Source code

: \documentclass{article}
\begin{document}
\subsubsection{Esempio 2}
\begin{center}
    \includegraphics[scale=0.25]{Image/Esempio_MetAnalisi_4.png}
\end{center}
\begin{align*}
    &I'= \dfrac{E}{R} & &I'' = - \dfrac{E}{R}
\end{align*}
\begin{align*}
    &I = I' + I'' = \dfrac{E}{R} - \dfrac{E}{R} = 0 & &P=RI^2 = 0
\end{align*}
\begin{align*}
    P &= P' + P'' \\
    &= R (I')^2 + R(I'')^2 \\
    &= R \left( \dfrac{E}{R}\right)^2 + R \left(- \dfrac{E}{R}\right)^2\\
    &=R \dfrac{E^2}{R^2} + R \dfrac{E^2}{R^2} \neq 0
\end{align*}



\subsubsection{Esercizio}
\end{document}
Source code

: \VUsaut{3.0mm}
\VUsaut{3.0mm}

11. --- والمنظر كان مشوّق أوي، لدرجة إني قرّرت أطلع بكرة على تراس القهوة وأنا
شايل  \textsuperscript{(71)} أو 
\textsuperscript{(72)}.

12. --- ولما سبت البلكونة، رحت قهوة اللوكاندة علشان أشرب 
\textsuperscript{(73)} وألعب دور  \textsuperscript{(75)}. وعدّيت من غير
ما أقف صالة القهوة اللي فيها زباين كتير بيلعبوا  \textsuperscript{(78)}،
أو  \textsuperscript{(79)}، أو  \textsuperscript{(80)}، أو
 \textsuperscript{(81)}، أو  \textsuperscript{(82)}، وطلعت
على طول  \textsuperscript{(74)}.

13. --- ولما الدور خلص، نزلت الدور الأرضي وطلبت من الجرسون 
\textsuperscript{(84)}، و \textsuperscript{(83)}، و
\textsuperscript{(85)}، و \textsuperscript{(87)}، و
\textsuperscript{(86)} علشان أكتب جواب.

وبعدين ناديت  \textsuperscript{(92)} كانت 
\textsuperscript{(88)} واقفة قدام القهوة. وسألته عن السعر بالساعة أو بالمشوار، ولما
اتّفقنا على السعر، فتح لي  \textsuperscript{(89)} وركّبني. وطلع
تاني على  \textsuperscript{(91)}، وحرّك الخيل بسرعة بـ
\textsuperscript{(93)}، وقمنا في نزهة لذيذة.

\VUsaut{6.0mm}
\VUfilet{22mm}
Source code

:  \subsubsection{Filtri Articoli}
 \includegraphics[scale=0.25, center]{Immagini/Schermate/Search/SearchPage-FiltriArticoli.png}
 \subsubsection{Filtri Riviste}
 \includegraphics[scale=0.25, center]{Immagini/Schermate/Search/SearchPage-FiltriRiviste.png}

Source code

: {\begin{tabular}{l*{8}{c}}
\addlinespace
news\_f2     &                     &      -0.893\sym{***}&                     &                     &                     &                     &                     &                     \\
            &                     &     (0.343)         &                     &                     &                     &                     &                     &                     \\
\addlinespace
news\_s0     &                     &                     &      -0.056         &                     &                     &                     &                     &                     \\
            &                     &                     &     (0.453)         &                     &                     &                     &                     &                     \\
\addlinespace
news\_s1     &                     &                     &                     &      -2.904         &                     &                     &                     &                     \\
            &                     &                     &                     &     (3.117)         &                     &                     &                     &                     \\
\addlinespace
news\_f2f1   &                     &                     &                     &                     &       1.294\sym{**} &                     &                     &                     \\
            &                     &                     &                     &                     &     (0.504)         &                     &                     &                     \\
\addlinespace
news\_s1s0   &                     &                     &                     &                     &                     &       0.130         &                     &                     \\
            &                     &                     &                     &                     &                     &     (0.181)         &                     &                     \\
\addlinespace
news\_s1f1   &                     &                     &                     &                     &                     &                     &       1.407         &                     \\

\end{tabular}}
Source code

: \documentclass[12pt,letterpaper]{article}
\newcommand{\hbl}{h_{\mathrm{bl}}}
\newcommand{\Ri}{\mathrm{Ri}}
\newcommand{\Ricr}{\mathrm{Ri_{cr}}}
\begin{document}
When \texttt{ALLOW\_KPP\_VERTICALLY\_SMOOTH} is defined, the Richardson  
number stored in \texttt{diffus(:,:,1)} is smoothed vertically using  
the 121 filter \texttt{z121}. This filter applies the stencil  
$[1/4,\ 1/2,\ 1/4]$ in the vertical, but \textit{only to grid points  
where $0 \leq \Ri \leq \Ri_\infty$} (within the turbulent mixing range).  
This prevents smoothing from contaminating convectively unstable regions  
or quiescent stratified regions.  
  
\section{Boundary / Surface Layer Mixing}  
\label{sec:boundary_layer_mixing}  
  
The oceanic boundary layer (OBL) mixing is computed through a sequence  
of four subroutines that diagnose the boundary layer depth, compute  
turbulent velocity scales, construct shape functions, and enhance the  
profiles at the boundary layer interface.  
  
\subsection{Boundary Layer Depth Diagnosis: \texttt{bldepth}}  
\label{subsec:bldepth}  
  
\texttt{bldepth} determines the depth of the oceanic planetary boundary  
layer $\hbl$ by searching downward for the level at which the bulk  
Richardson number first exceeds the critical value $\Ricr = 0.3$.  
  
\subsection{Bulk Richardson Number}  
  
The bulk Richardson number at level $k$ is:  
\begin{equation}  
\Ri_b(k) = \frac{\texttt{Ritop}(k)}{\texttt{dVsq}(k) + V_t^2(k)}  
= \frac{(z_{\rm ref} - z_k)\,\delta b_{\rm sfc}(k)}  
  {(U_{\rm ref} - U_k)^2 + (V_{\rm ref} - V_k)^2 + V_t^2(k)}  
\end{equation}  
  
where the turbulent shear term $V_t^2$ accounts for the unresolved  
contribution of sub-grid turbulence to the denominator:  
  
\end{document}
☆ ☆ ☆ ☆ ☆
▸ REQUIRED WORK
Above are some records. Copy each of their lines that holds the string "oceanic".

▸ ANSWER TO THE PROBLEM
The oceanic boundary layer (OBL) mixing is computed through a sequence  
\texttt{bldepth} determines the depth of the oceanic planetary boundary  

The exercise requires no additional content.